Que desde la fecha en la cual se le aceptó su renuncia no volvió a vincularse como trabajador dependiente; que el 30 de octubre de 2006 arribó a los 55 años edad, toda vez que nació el 30 de octubre de 1951. Y como laboró más de veinte años, tiene derecho a que se le reconozca su pensión de jubilación con la Ley 33 de 1985, vigente a la fecha de sus desvinculación, sin perjuicio de que el ISS le reconozca su pensión por vejez " siendo de cuenta del empleador oficial solo el mayor valor, si lo hubiere, entre la pensión de jubilación y el monto de la prestación por vejez ", toda vez que estuvo afiliado a dicha entidad de seguridad social para los riesgos de invalidez, vejez y muerte " desde su ingreso al Banco hasta la fecha de su retiro "; que satisface los requisitos del artículo 36 de la Ley 100 de 1993 y por lo tanto se beneficia del régimen de transición previsto en esta disposición. El BANCO POPULAR S.A., al contestar la demanda (folios 33 a 48), se opuso a las pretensiones, en cuanto a los hechos aceptó la prestación del servicio por parte del demandante; el contrato de trabajo celebrado con éste; los extremos temporales de la relación; el salario promedio mensual devengado por el citado durante el último año de servicios; su calidad de trabajador oficial; su afiliación al Instituto de Seguros Sociales para los riesgos de invalidez, vejez y muerte desde el ingreso al Banco hasta la fecha de su retiro; la fecha de su nacimiento y aquella en que arribó a los 55 años de edad; y la privatización de la entidad por medio del Decreto 1118 de 29 de junio de 1995.

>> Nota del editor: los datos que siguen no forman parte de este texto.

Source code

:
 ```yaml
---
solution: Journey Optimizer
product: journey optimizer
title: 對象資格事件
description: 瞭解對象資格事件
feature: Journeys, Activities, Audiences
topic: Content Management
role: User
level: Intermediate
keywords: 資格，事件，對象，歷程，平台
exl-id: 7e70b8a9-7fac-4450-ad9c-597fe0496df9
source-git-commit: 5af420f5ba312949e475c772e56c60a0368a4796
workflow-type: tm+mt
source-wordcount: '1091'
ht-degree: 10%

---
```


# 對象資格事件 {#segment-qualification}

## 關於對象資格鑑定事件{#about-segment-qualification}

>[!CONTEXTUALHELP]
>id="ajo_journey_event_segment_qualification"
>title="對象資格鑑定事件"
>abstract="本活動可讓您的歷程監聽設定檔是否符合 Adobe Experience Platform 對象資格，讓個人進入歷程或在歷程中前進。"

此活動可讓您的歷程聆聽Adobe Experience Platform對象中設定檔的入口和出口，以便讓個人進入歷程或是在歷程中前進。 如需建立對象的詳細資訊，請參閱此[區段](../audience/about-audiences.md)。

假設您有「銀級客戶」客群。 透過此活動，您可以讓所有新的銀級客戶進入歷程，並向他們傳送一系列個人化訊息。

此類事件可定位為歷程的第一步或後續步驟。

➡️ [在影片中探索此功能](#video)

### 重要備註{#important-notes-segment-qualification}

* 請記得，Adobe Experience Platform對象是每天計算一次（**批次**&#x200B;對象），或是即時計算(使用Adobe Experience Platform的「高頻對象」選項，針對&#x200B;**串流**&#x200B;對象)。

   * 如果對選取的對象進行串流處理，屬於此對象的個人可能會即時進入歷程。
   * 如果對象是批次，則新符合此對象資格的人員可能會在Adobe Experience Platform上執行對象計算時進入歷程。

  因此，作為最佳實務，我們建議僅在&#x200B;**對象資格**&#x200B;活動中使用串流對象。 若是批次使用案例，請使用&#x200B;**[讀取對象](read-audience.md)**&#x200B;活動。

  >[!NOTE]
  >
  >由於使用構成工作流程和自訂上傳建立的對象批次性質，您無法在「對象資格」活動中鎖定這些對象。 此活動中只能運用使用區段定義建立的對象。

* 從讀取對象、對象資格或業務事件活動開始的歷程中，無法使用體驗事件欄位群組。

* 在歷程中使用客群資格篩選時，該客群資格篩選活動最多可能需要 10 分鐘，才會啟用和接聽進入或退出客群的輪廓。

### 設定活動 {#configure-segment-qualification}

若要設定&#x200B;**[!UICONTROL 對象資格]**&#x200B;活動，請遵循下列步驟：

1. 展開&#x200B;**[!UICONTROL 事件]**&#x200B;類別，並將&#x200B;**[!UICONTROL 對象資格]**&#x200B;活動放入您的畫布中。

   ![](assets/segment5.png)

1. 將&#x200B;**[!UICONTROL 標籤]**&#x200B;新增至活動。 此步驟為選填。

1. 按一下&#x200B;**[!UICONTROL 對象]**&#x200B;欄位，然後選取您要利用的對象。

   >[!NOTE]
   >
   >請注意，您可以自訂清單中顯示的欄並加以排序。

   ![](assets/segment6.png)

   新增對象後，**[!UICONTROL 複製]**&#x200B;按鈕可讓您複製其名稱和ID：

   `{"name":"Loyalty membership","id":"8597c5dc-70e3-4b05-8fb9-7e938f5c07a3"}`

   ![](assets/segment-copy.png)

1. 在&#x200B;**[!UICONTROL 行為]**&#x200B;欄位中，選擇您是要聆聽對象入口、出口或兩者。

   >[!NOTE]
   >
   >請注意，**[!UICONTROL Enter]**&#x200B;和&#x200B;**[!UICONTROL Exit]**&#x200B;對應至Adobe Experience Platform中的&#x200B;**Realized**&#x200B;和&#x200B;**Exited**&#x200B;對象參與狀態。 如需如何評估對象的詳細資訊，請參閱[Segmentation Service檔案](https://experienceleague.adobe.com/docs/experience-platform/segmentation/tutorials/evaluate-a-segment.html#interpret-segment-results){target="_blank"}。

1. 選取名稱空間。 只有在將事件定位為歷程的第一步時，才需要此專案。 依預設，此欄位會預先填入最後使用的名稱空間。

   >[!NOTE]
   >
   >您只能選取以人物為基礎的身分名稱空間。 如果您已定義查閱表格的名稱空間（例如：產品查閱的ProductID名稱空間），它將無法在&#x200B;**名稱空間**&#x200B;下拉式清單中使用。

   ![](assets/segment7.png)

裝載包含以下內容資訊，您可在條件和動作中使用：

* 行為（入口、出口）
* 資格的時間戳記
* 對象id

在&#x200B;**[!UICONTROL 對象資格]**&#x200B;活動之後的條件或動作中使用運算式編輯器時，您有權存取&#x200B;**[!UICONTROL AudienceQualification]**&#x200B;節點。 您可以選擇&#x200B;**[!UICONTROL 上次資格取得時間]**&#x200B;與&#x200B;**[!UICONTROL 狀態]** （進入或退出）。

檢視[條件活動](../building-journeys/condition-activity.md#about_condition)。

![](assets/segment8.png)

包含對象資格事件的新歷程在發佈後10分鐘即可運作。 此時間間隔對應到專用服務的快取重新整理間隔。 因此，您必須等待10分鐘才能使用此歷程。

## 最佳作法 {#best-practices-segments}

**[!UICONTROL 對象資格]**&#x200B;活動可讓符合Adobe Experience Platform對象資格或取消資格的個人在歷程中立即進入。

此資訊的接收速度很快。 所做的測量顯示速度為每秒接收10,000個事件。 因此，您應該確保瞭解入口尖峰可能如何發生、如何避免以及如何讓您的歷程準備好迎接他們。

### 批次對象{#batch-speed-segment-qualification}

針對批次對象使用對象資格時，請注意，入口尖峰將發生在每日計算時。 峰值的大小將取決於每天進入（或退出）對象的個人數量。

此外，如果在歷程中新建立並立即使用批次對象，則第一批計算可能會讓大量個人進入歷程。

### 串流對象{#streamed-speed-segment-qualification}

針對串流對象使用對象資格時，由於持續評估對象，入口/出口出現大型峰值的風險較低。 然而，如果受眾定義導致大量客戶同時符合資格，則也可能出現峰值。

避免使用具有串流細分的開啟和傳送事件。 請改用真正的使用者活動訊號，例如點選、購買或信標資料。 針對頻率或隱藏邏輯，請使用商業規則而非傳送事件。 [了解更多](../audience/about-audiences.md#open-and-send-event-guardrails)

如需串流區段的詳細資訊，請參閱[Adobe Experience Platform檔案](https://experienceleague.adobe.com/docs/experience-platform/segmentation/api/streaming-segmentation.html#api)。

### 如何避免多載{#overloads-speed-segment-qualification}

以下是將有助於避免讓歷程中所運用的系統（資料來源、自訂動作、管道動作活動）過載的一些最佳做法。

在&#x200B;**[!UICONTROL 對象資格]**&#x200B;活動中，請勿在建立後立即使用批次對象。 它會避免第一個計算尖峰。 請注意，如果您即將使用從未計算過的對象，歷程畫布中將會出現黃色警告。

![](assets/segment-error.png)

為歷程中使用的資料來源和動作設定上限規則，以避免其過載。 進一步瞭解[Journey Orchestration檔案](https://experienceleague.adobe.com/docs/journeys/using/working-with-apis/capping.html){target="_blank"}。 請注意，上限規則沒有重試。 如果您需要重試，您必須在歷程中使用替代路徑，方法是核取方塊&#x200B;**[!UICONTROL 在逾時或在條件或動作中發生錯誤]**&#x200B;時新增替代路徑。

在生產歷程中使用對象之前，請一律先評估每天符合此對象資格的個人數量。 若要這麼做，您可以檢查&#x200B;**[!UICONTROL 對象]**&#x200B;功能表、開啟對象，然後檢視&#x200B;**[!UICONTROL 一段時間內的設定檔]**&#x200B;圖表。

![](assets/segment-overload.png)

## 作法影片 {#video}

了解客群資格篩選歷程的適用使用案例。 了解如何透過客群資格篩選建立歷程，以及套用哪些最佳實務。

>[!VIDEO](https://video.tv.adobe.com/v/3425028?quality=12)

Manifestó que cuando el Banco Popular era una Empresa Industrial y Comercial del Estado " el demandante no tenía un derecho adquirido a la pensión de jubilación sino una mera expectativa "; que cuando el trabajador cumplió los 55 años de edad el Banco " era una entidad privada porque mutó su naturaleza de entidad del sector oficial a la de sociedad regulada por el derecho privado, lo que les confirió a sus asalariados el carácter de trabajadores particulares…”; que el régimen de transición al cual tiene derecho el actor " es el propio de quienes han estado afiliados al I.S.S. por los riesgos de invalidez, vejez y muerte (IVM) durante toda su vida laboral, de conformidad con lo dispuesto por la Ley 90 de 1946, los Decretos 3041 de 1966, 433 de 1971 y 58 de 1990 "; y que los artículos 21 y 36 de la Ley 100 de 1993 regulan de manera expresa y clara la forma de liquidar la pensión de vejez del actor.
Propuso las excepciones que denominó Inexistencia de la obligación, subrogación y prescripción. El Juzgado Quinto Laboral del Circuito de Medellín, mediante sentencia del 29 de febrero de 2008, condenó al Banco Popular S.A., al reconocimiento y pago de la pensión de jubilación a partir del 30 de octubre de 2006, en cuantía de $1.448.120,oo, junto con las mesadas adeudadas a partir de aquella fecha hasta el 31 de enero de 2008, y al pago de las costas del proceso (folios 84 a 97).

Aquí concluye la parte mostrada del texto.